§ **ABOUT THIS EXERCISE**
Restate word for word the lines below that run from the one holding "Ver [Solicitar revisión" through the one holding "这是用 markdown 写的。严格意义上说其实一点儿", inclusive. Pictures don't belong in the copy.

§ **PROVIDED INFORMATION**
**********
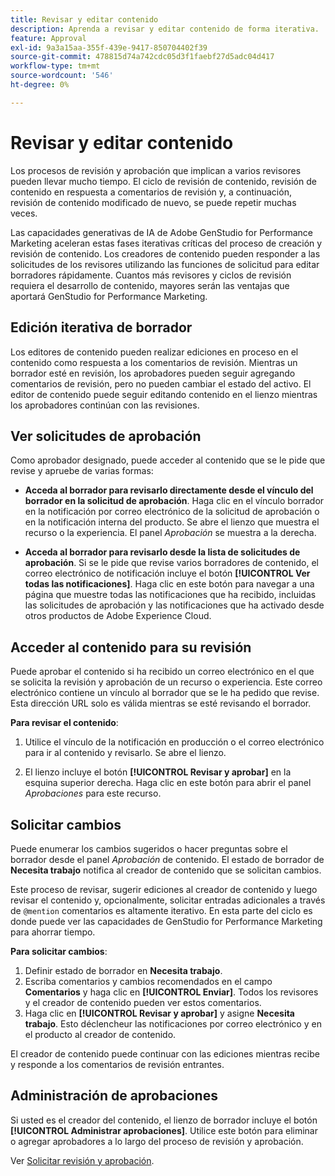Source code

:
 ```yaml
---
title: Revisar y editar contenido
description: Aprenda a revisar y editar contenido de forma iterativa.
feature: Approval
exl-id: 9a3a15aa-355f-439e-9417-850704402f39
source-git-commit: 478815d74a742cdc05d3f1faebf27d5adc04d417
workflow-type: tm+mt
source-wordcount: '546'
ht-degree: 0%

---
```


# Revisar y editar contenido

Los procesos de revisión y aprobación que implican a varios revisores pueden llevar mucho tiempo. El ciclo de revisión de contenido, revisión de contenido en respuesta a comentarios de revisión y, a continuación, revisión de contenido modificado de nuevo, se puede repetir muchas veces.

Las capacidades generativas de IA de Adobe GenStudio for Performance Marketing aceleran estas fases iterativas críticas del proceso de creación y revisión de contenido. Los creadores de contenido pueden responder a las solicitudes de los revisores utilizando las funciones de solicitud para editar borradores rápidamente. Cuantos más revisores y ciclos de revisión requiera el desarrollo de contenido, mayores serán las ventajas que aportará GenStudio for Performance Marketing.

## Edición iterativa de borrador

Los editores de contenido pueden realizar ediciones en proceso en el contenido como respuesta a los comentarios de revisión. Mientras un borrador esté en revisión, los aprobadores pueden seguir agregando comentarios de revisión, pero no pueden cambiar el estado del activo. El editor de contenido puede seguir editando contenido en el lienzo mientras los aprobadores continúan con las revisiones.

## Ver solicitudes de aprobación

Como aprobador designado, puede acceder al contenido que se le pide que revise y apruebe de varias formas:

* **Acceda al borrador para revisarlo directamente desde el vínculo del borrador en la solicitud de aprobación**. Haga clic en el vínculo borrador en la notificación por correo electrónico de la solicitud de aprobación o en la notificación interna del producto.  Se abre el lienzo que muestra el recurso o la experiencia. El panel _Aprobación_ se muestra a la derecha.

* **Acceda al borrador para revisarlo desde la lista de solicitudes de aprobación**. Si se le pide que revise varios borradores de contenido, el correo electrónico de notificación incluye el botón **[!UICONTROL Ver todas las notificaciones]**. Haga clic en este botón para navegar a una página que muestre todas las notificaciones que ha recibido, incluidas las solicitudes de aprobación y las notificaciones que ha activado desde otros productos de Adobe Experience Cloud.

## Acceder al contenido para su revisión

Puede aprobar el contenido si ha recibido un correo electrónico en el que se solicita la revisión y aprobación de un recurso o experiencia. Este correo electrónico contiene un vínculo al borrador que se le ha pedido que revise. Esta dirección URL solo es válida mientras se esté revisando el borrador.

**Para revisar el contenido**:

1. Utilice el vínculo de la notificación en producción o el correo electrónico para ir al contenido y revisarlo. Se abre el lienzo.

1. El lienzo incluye el botón **[!UICONTROL Revisar y aprobar]** en la esquina superior derecha. Haga clic en este botón para abrir el panel _Aprobaciones_ para este recurso.

## Solicitar cambios

Puede enumerar los cambios sugeridos o hacer preguntas sobre el borrador desde el panel _Aprobación_ de contenido. El estado de borrador de **Necesita trabajo** notifica al creador de contenido que se solicitan cambios.

Este proceso de revisar, sugerir ediciones al creador de contenido y luego revisar el contenido y, opcionalmente, solicitar entradas adicionales a través de `@mention` comentarios es altamente iterativo. En esta parte del ciclo es donde puede ver las capacidades de GenStudio for Performance Marketing para ahorrar tiempo.

**Para solicitar cambios**:

1. Definir estado de borrador en **Necesita trabajo**.
1. Escriba comentarios y cambios recomendados en el campo **Comentarios** y haga clic en **[!UICONTROL Enviar]**. Todos los revisores y el creador de contenido pueden ver estos comentarios.
1. Haga clic en **[!UICONTROL Revisar y aprobar]** y asigne **Necesita trabajo**. Esto déclencheur las notificaciones por correo electrónico y en el producto al creador de contenido.

El creador de contenido puede continuar con las ediciones mientras recibe y responde a los comentarios de revisión entrantes.

## Administración de aprobaciones

Si usted es el creador del contenido, el lienzo de borrador incluye el botón **[!UICONTROL Administrar aprobaciones]**. Utilice este botón para eliminar o agregar aprobadores a lo largo del proceso de revisión y aprobación.

Ver [Solicitar revisión y aprobación](./request-review.md).
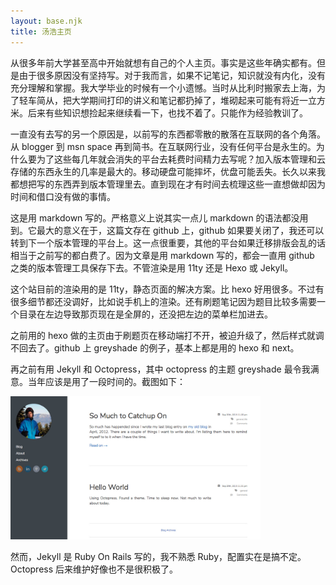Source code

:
 ```yaml
---
layout: base.njk
title: 汤浩主页
---
```


从很多年前大学甚至高中开始就想有自己的个人主页。事实是这些年确实都有。但是由于很多原因没有坚持写。对于我而言，如果不记笔记，知识就没有内化，没有充分理解和掌握。我大学毕业的时候有一个小遗憾。当时从比利时搬家去上海，为了轻车简从，把大学期间打印的讲义和笔记都扔掉了，堆砌起来可能有将近一立方米。后来有些知识想捡起来继续看一下，也找不着了。只能作为经验教训了。 

一直没有去写的另一个原因是，以前写的东西都零散的散落在互联网的各个角落。从 blogger 到 msn space 再到简书。在互联网行业，没有任何平台是永生的。为什么要为了这些每几年就会消失的平台去耗费时间精力去写呢？加入版本管理和云存储的东西永生的几率是最大的。移动硬盘可能摔坏，优盘可能丢失。长久以来我都想把写的东西弄到版本管理里去。直到现在才有时间去梳理这些一直想做却因为时间和借口没有做的事情。

这是用 markdown 写的。严格意义上说其实一点儿 markdown 的语法都没用到。它最大的意义在于，这篇文存在 github 上，github 如果要关闭了，我还可以转到下一个版本管理的平台上。这一点很重要，其他的平台如果迁移排版会乱的话相当于之前写的都白费了。因为文章是用 markdown 写的，都会一直用 github 之类的版本管理工具保存下去。不管渲染是用 11ty 还是 Hexo 或 Jekyll。

这个站目前的渲染用的是 11ty，静态页面的解决方案。比 hexo 好用很多。不过有很多细节都还没调好，比如说手机上的渲染。还有刷题笔记因为题目比较多需要一个目录在左边导致那页现在是全屏的，还没把左边的菜单栏加进去。

之前用的 hexo 做的主页由于刷题页在移动端打不开，被迫升级了，然后样式就调不回去了。github 上 greyshade 的例子，基本上都是用的 hexo 和 next。

再之前有用 Jekyll 和 Octopress，其中 octopress 的主题 greyshade 最令我满意。当年应该是用了一段时间的。截图如下：

<img src="/assets/images/jekyll-octopress.jpg" alt="用Jekyll时候的截屏" width="400">

然而，Jekyll 是 Ruby On Rails 写的，我不熟悉 Ruby，配置实在是搞不定。Octopress 后来维护好像也不是很积极了。

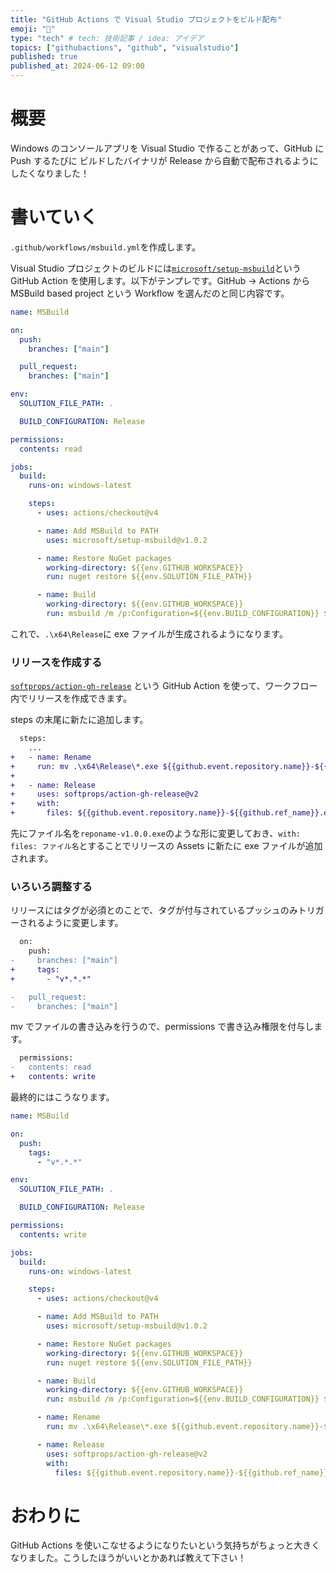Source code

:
 ```yaml
---
title: "GitHub Actions で Visual Studio プロジェクトをビルド配布"
emoji: "🔧"
type: "tech" # tech: 技術記事 / idea: アイデア
topics: ["githubactions", "github", "visualstudio"]
published: true
published_at: 2024-06-12 09:00
---
```


# 概要

Windows のコンソールアプリを Visual Studio で作ることがあって、GitHub に Push するたびに ビルドしたバイナリが Release から自動で配布されるようにしたくなりました！

# 書いていく

`.github/workflows/msbuild.yml`を作成します。

Visual Studio プロジェクトのビルドには[`microsoft/setup-msbuild`](https://github.com/microsoft/setup-msbuild)という GitHub Action を使用します。以下がテンプレです。GitHub → Actions から MSBuild based project という Workflow を選んだのと同じ内容です。

```yml
name: MSBuild

on:
  push:
    branches: ["main"]

  pull_request:
    branches: ["main"]

env:
  SOLUTION_FILE_PATH: .

  BUILD_CONFIGURATION: Release

permissions:
  contents: read

jobs:
  build:
    runs-on: windows-latest

    steps:
      - uses: actions/checkout@v4

      - name: Add MSBuild to PATH
        uses: microsoft/setup-msbuild@v1.0.2

      - name: Restore NuGet packages
        working-directory: ${{env.GITHUB_WORKSPACE}}
        run: nuget restore ${{env.SOLUTION_FILE_PATH}}

      - name: Build
        working-directory: ${{env.GITHUB_WORKSPACE}}
        run: msbuild /m /p:Configuration=${{env.BUILD_CONFIGURATION}} ${{env.SOLUTION_FILE_PATH}}
```

これで、`.\x64\Release`に exe ファイルが生成されるようになります。

### リリースを作成する

[`softprops/action-gh-release`](https://github.com/softprops/action-gh-release) という GitHub Action を使って、ワークフロー内でリリースを作成できます。

steps の末尾に新たに追加します。

```diff yml
  steps:
    ...
+   - name: Rename
+     run: mv .\x64\Release\*.exe ${{github.event.repository.name}}-${{github.ref_name}}.exe
+
+   - name: Release
+     uses: softprops/action-gh-release@v2
+     with:
+       files: ${{github.event.repository.name}}-${{github.ref_name}}.exe
```

先にファイル名を`reponame-v1.0.0.exe`のような形に変更しておき、`with: files: ファイル名`とすることでリリースの Assets に新たに exe ファイルが追加されます。

### いろいろ調整する

リリースにはタグが必須とのことで、タグが付与されているプッシュのみトリガーされるように変更します。

```diff yml
  on:
    push:
-     branches: ["main"]
+     tags:
+       - "v*.*.*"

-   pull_request:
-     branches: ["main"]
```

mv でファイルの書き込みを行うので、permissions で書き込み権限を付与します。

```diff yml
  permissions:
-   contents: read
+   contents: write
```

最終的にはこうなります。

```yml
name: MSBuild

on:
  push:
    tags:
      - "v*.*.*"

env:
  SOLUTION_FILE_PATH: .

  BUILD_CONFIGURATION: Release

permissions:
  contents: write

jobs:
  build:
    runs-on: windows-latest

    steps:
      - uses: actions/checkout@v4

      - name: Add MSBuild to PATH
        uses: microsoft/setup-msbuild@v1.0.2

      - name: Restore NuGet packages
        working-directory: ${{env.GITHUB_WORKSPACE}}
        run: nuget restore ${{env.SOLUTION_FILE_PATH}}

      - name: Build
        working-directory: ${{env.GITHUB_WORKSPACE}}
        run: msbuild /m /p:Configuration=${{env.BUILD_CONFIGURATION}} ${{env.SOLUTION_FILE_PATH}}

      - name: Rename
        run: mv .\x64\Release\*.exe ${{github.event.repository.name}}-${{github.ref_name}}.exe

      - name: Release
        uses: softprops/action-gh-release@v2
        with:
          files: ${{github.event.repository.name}}-${{github.ref_name}}.exe
```

# おわりに

GitHub Actions を使いこなせるようになりたいという気持ちがちょっと大きくなりました。こうしたほうがいいとかあれば教えて下さい！
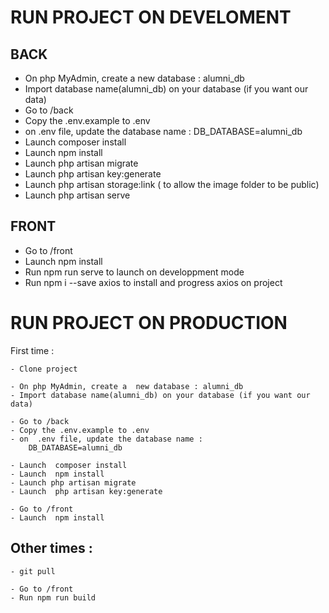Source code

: # RUN PROJECT ON DEVELOMENT

## BACK

- On php MyAdmin, create a new database : alumni_db
- Import database name(alumni_db) on your database (if you want our data)
- Go to /back
- Copy the .env.example to .env
- on .env file, update the database name :
  DB_DATABASE=alumni_db
- Launch composer install
- Launch npm install
- Launch php artisan migrate
- Launch php artisan key:generate
- Launch php artisan storage:link ( to allow the image folder to be public)
- Launch php artisan serve

## FRONT

- Go to /front
- Launch npm install
- Run npm run serve to launch on developpment mode
- Run npm i --save axios to install and progress axios on project

# RUN PROJECT ON PRODUCTION

First time :

```
- Clone project

- On php MyAdmin, create a  new database : alumni_db
- Import database name(alumni_db) on your database (if you want our data)

- Go to /back
- Copy the .env.example to .env
- on  .env file, update the database name :
	DB_DATABASE=alumni_db

- Launch  composer install
- Launch  npm install
- Launch php artisan migrate
- Launch  php artisan key:generate

- Go to /front
- Launch  npm install
```

## Other times :

```
- git pull

- Go to /front
- Run npm run build
```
**********
§ **RESULT OF THIS EXERCISE**
Ver [Solicitar revisión y aprobación](./request-review.md).
Source code

:
 ```yaml
---
layout: base.njk
title: 汤浩主页
---
```


从很多年前大学甚至高中开始就想有自己的个人主页。事实是这些年确实都有。但是由于很多原因没有坚持写。对于我而言，如果不记笔记，知识就没有内化，没有充分理解和掌握。我大学毕业的时候有一个小遗憾。当时从比利时搬家去上海，为了轻车简从，把大学期间打印的讲义和笔记都扔掉了，堆砌起来可能有将近一立方米。后来有些知识想捡起来继续看一下，也找不着了。只能作为经验教训了。 

一直没有去写的另一个原因是，以前写的东西都零散的散落在互联网的各个角落。从 blogger 到 msn space 再到简书。在互联网行业，没有任何平台是永生的。为什么要为了这些每几年就会消失的平台去耗费时间精力去写呢？加入版本管理和云存储的东西永生的几率是最大的。移动硬盘可能摔坏，优盘可能丢失。长久以来我都想把写的东西弄到版本管理里去。直到现在才有时间去梳理这些一直想做却因为时间和借口没有做的事情。

这是用 markdown 写的。严格意义上说其实一点儿 markdown 的语法都没用到。它最大的意义在于，这篇文存在 github 上，github 如果要关闭了，我还可以转到下一个版本管理的平台上。这一点很重要，其他的平台如果迁移排版会乱的话相当于之前写的都白费了。因为文章是用 markdown 写的，都会一直用 github 之类的版本管理工具保存下去。不管渲染是用 11ty 还是 Hexo 或 Jekyll。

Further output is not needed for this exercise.